Of course, even the hard figures are disputed. A WWF report in 2005 maintained that Himalayan glaciers would "shrink from the present 500,000 square kilometres to 100,000 square kilometres by 2035", whereas a 2005 report by two researchers from the University of Colorado found that the total glaciated area in the Himalaya itself was no more than 100,000 sq km. As yet, no observations that account for all glaciated basins in the region exist. While there is general acceptance of glacial melt, the absence of long-term field studies and comprehensive research inevitably put off inferences on the magnitude of the melting that is taking place.

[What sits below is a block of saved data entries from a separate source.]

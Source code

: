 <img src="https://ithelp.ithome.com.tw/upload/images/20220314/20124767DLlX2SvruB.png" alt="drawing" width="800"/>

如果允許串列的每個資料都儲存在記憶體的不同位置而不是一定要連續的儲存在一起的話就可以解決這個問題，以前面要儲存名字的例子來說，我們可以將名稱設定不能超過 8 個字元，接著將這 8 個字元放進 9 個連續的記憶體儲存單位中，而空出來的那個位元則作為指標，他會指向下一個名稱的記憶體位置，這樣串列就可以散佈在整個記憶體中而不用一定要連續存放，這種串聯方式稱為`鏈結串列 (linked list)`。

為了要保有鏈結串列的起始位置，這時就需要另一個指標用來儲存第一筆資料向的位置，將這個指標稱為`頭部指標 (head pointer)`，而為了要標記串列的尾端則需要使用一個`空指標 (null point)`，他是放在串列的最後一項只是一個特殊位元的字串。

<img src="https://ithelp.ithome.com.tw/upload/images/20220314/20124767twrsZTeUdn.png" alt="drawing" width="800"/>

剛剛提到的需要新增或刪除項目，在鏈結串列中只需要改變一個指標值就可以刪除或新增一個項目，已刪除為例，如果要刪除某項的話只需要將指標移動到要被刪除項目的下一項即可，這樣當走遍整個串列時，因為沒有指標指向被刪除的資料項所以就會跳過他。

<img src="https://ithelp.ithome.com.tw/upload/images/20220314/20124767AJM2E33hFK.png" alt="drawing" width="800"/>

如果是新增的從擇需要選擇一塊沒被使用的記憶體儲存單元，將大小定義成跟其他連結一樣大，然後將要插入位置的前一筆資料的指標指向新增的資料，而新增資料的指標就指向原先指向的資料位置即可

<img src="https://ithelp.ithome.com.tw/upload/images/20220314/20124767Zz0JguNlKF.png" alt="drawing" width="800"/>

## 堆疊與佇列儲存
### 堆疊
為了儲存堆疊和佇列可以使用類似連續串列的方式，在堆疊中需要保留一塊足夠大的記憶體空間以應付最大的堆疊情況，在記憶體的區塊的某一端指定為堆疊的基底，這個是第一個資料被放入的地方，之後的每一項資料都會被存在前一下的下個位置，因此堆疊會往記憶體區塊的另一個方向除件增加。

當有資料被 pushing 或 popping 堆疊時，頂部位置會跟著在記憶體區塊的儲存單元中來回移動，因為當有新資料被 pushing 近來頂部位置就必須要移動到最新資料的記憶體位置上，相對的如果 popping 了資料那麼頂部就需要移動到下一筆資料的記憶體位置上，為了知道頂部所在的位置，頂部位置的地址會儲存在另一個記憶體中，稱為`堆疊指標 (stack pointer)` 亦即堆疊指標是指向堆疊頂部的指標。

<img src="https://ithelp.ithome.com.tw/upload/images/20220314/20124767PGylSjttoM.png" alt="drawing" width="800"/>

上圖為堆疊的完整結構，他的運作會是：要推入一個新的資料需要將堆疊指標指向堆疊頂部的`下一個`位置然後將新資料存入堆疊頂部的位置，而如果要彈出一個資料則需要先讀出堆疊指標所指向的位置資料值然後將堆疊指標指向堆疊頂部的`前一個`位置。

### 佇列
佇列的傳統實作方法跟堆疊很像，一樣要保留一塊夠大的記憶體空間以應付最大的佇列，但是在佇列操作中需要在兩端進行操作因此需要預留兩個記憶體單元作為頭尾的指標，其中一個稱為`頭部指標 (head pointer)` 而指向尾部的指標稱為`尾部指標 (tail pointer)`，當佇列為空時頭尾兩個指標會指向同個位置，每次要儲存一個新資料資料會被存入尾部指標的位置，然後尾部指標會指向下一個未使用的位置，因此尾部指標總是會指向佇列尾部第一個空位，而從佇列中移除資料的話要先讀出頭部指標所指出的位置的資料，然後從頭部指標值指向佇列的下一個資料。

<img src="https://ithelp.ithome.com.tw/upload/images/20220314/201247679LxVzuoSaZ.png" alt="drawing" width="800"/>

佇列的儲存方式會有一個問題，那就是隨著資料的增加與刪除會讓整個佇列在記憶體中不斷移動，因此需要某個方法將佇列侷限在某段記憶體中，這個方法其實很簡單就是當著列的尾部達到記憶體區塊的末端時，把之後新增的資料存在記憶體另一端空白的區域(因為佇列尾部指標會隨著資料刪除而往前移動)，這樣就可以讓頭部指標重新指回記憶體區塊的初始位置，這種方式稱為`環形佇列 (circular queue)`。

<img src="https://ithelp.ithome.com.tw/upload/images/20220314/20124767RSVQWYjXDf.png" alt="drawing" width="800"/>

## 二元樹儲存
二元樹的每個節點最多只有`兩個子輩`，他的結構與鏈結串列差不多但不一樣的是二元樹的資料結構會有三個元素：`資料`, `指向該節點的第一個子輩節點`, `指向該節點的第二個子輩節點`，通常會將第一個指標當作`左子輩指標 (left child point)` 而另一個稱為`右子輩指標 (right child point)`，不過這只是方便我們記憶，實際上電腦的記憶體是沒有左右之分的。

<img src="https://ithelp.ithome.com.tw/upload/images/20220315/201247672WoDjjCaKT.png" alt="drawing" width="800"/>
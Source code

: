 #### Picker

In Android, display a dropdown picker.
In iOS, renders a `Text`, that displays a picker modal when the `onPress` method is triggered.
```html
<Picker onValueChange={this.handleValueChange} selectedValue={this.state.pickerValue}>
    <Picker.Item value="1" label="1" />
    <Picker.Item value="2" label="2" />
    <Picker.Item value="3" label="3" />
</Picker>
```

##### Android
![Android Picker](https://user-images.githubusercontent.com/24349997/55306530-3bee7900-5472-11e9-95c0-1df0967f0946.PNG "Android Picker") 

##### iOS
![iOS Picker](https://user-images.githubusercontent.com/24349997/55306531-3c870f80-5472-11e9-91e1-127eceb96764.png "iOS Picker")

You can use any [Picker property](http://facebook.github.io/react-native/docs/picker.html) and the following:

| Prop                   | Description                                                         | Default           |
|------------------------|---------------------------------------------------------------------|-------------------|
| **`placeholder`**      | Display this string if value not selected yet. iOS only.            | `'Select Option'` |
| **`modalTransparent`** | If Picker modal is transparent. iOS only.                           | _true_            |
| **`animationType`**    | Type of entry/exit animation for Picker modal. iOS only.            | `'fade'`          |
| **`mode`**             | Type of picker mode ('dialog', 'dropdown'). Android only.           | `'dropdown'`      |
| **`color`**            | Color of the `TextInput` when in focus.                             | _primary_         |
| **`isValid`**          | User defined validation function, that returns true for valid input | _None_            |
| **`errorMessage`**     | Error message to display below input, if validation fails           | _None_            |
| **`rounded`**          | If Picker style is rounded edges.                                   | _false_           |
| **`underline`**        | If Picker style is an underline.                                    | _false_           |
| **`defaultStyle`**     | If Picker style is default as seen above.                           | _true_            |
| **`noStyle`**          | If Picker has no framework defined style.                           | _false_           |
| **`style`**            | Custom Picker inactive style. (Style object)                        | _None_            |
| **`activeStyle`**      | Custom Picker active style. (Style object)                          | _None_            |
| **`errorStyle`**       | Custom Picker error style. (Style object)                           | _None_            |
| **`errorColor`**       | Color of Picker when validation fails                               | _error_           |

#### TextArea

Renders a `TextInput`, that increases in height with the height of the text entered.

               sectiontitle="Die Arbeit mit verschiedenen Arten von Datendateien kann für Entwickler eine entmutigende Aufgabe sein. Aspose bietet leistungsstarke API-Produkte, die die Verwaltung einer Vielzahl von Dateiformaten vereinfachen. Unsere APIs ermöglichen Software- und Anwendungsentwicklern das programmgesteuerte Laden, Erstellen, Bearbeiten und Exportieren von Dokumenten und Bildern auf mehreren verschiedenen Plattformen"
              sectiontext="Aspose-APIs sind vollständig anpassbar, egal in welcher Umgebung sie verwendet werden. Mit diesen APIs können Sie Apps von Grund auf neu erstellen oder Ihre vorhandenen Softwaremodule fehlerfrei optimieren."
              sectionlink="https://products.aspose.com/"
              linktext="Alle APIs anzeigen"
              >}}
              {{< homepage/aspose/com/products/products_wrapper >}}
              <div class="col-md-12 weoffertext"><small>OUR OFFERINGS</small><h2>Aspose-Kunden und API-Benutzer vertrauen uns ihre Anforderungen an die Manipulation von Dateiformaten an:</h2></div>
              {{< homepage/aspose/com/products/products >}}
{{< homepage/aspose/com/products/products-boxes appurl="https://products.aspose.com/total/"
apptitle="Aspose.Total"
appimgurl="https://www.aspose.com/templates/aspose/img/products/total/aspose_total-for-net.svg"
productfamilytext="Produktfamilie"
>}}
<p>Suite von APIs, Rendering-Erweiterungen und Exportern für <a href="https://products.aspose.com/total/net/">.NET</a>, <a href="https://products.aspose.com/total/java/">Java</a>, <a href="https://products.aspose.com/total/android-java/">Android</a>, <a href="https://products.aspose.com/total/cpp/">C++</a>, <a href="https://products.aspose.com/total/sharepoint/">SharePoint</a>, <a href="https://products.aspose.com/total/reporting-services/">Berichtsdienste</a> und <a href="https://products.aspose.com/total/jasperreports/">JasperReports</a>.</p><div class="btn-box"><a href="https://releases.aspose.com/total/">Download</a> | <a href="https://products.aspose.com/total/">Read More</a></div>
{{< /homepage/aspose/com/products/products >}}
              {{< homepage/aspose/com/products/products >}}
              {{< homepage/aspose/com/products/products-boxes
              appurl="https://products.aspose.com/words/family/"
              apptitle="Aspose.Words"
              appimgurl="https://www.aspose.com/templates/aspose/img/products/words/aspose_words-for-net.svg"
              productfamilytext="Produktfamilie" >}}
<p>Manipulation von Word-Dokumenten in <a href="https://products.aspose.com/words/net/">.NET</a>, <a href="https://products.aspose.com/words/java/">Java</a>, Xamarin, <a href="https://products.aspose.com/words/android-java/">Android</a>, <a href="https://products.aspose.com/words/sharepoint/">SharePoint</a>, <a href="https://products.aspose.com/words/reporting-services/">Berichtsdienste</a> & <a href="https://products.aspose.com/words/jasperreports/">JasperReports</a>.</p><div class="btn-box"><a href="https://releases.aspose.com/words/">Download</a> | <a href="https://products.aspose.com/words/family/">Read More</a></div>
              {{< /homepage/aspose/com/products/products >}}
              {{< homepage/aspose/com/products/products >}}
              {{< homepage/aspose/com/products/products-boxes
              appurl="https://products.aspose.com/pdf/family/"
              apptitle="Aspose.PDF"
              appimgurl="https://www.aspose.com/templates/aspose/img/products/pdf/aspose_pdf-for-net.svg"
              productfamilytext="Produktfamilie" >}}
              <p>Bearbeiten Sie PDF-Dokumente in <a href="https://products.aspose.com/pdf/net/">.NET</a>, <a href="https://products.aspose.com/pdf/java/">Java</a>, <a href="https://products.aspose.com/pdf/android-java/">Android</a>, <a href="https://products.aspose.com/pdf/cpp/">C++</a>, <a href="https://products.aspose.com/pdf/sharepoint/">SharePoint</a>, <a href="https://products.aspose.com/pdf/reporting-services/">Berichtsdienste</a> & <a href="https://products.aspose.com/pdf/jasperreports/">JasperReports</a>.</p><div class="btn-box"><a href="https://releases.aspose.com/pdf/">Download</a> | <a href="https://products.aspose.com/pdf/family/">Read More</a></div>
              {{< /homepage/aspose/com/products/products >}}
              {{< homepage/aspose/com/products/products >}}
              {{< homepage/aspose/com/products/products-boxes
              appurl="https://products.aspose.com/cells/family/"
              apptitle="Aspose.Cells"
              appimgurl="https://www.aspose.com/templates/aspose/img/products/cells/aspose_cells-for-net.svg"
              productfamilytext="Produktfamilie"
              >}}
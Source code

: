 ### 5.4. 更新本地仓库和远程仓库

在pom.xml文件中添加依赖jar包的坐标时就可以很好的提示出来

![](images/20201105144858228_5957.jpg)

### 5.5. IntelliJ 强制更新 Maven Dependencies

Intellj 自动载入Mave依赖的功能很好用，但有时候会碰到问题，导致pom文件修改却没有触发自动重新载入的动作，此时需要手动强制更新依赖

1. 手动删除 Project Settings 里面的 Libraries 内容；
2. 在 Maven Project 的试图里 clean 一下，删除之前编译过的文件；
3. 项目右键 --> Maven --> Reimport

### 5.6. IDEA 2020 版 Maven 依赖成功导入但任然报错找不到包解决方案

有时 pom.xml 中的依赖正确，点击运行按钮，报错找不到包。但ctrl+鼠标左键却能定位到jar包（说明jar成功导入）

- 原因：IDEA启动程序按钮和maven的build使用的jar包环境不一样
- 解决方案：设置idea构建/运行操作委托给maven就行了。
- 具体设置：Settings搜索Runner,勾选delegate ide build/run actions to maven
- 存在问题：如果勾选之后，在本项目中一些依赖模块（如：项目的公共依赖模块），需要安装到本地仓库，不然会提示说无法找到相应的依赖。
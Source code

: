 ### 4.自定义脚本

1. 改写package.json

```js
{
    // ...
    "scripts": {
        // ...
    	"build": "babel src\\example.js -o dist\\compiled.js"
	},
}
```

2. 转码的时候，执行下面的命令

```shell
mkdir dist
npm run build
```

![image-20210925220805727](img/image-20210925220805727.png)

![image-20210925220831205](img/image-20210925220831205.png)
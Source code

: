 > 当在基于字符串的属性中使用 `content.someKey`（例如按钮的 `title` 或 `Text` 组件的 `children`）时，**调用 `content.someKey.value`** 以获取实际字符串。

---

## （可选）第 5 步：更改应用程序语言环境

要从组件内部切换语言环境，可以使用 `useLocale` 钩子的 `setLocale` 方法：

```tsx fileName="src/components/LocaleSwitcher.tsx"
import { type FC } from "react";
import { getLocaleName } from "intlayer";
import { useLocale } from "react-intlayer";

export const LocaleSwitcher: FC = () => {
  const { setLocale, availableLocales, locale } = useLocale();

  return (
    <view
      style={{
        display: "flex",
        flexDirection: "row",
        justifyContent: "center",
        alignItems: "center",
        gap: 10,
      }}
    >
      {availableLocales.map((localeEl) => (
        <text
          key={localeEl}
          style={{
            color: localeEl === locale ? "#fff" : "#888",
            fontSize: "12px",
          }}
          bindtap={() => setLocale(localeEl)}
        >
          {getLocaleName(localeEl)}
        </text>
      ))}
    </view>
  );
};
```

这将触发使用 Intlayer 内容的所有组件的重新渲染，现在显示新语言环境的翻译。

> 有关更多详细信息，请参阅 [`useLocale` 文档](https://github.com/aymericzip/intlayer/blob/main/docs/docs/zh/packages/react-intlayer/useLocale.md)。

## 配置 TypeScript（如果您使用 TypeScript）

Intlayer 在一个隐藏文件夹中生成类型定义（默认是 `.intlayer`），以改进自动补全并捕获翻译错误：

Beyond this, the sorely understudied field also continues to raise questions about the severity of the implications of glacial melt. Even the dangerous growth of Imja Tso has been disputed. When the WWF conducted a risk assessment of the lake in August 2008, the level of concern was downgraded for multiple reasons: the researchers found no seepage to weaken the moraine dam, the lake was growing in the direction of the glacier rather than towards the dam, and there was no overhanging ice mass to drop on the lake to force its dam to breach. According to a project funded by the World Bank and NASA in 2009, glacial melt in nine river basins in Nepal contributed to four percent of the total average annual water-flow, seemingly signifying that the disappearance of these glaciers could have a far lesser impact than previously assumed. Other sources of water include snowmelt, precipitation and groundwater. A full spectrum of research will clearly be required before the scientists and policymakers can claim a complete understanding of just what is taking place in the Southasian highlands, and how it will impact the populated plains of Asia.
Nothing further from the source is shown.